▶ **Aim of the exercise**: Nothing but a number belongs in the answer: the count of lines below that contain the word "MediaFolder".

▶ **Recorded data**:
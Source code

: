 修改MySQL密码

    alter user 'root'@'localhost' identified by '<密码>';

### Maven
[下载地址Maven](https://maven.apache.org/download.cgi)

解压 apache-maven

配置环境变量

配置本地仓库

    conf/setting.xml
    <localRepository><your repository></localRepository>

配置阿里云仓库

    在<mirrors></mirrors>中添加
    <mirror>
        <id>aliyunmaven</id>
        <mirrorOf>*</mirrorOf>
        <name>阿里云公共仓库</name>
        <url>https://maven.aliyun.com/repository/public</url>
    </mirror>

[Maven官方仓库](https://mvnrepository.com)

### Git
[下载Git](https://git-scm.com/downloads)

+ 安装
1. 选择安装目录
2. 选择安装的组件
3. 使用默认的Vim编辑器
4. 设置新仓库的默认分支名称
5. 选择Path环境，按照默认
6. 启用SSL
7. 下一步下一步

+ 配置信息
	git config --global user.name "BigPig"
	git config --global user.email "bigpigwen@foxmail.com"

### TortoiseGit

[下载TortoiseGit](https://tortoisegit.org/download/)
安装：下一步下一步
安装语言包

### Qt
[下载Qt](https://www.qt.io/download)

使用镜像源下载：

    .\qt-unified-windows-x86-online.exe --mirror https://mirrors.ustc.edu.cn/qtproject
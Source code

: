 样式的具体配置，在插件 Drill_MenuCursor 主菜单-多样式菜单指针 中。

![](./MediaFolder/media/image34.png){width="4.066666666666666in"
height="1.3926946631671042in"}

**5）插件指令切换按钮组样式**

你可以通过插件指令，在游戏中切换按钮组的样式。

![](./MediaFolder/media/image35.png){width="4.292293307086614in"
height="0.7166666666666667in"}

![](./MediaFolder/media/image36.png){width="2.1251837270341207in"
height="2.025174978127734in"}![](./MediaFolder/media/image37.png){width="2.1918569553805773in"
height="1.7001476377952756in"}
* * *
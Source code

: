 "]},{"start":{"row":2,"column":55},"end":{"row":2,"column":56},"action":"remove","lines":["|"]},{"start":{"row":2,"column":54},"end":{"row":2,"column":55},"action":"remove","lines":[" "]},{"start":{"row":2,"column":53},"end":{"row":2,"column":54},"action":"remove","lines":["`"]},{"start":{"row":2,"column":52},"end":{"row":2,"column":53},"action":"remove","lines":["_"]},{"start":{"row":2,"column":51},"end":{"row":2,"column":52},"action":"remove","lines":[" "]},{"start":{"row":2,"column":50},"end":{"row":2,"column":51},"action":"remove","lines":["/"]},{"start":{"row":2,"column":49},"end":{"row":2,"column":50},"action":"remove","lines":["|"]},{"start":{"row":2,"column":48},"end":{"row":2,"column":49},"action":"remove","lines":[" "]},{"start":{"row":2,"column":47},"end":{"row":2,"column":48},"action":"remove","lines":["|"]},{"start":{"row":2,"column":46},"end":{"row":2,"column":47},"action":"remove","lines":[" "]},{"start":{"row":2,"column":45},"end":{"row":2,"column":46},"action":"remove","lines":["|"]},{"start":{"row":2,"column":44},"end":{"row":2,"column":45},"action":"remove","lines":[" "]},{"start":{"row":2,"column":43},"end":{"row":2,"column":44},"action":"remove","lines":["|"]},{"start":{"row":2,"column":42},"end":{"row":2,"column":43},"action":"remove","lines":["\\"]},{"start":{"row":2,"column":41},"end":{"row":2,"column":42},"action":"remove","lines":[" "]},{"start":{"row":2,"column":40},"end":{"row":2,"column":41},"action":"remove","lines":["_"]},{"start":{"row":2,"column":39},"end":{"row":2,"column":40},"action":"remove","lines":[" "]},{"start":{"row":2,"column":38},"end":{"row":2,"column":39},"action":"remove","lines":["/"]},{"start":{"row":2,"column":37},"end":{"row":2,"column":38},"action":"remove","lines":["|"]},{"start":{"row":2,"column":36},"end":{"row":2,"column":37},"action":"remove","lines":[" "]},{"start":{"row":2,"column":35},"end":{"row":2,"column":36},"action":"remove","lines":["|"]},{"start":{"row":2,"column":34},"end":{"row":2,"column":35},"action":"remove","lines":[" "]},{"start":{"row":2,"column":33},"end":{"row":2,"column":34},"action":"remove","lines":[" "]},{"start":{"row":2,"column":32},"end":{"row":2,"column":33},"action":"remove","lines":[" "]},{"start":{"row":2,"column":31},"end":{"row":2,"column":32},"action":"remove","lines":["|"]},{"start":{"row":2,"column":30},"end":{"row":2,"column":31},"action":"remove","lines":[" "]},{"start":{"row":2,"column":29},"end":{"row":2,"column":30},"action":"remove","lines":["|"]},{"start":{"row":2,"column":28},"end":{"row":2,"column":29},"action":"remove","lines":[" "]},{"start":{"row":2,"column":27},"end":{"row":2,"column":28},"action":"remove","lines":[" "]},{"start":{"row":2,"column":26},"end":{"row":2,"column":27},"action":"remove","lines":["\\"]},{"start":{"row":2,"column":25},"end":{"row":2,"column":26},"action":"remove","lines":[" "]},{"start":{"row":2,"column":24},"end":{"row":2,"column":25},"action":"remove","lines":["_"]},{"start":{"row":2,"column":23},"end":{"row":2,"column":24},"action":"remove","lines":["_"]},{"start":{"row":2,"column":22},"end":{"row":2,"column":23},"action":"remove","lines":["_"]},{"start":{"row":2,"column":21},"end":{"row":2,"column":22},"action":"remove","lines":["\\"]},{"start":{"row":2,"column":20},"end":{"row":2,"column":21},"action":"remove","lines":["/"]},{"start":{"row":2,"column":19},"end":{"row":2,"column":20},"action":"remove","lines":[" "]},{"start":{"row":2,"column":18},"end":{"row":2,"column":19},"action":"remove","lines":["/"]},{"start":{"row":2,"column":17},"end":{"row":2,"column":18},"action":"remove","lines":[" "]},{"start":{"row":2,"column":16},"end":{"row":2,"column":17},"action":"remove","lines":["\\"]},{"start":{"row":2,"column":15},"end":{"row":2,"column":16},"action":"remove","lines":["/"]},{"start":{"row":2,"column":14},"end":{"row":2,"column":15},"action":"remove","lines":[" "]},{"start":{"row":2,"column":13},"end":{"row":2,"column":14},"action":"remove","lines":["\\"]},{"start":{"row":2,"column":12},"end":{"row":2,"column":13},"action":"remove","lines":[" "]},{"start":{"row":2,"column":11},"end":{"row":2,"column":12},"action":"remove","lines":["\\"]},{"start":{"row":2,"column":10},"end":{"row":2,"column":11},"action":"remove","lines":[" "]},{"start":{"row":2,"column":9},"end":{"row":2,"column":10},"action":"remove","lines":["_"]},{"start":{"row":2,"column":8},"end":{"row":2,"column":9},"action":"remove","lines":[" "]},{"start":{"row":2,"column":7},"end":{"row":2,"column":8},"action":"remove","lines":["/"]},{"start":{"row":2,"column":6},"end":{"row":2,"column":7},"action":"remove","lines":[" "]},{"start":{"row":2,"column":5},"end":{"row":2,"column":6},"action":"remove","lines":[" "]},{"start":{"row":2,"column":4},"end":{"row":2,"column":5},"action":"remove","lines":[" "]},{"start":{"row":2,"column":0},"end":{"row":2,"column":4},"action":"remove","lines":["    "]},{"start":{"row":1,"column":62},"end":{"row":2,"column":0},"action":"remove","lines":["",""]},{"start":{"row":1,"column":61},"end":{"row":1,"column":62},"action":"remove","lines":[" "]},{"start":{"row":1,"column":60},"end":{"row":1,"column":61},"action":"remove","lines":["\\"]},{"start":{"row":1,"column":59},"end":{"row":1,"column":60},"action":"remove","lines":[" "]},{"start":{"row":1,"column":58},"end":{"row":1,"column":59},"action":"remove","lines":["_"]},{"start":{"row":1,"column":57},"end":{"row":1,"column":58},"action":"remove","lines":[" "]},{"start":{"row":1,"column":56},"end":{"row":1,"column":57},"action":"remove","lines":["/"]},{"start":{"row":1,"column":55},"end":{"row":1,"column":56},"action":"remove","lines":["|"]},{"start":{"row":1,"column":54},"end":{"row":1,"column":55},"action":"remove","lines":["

▶ **Task output**: 4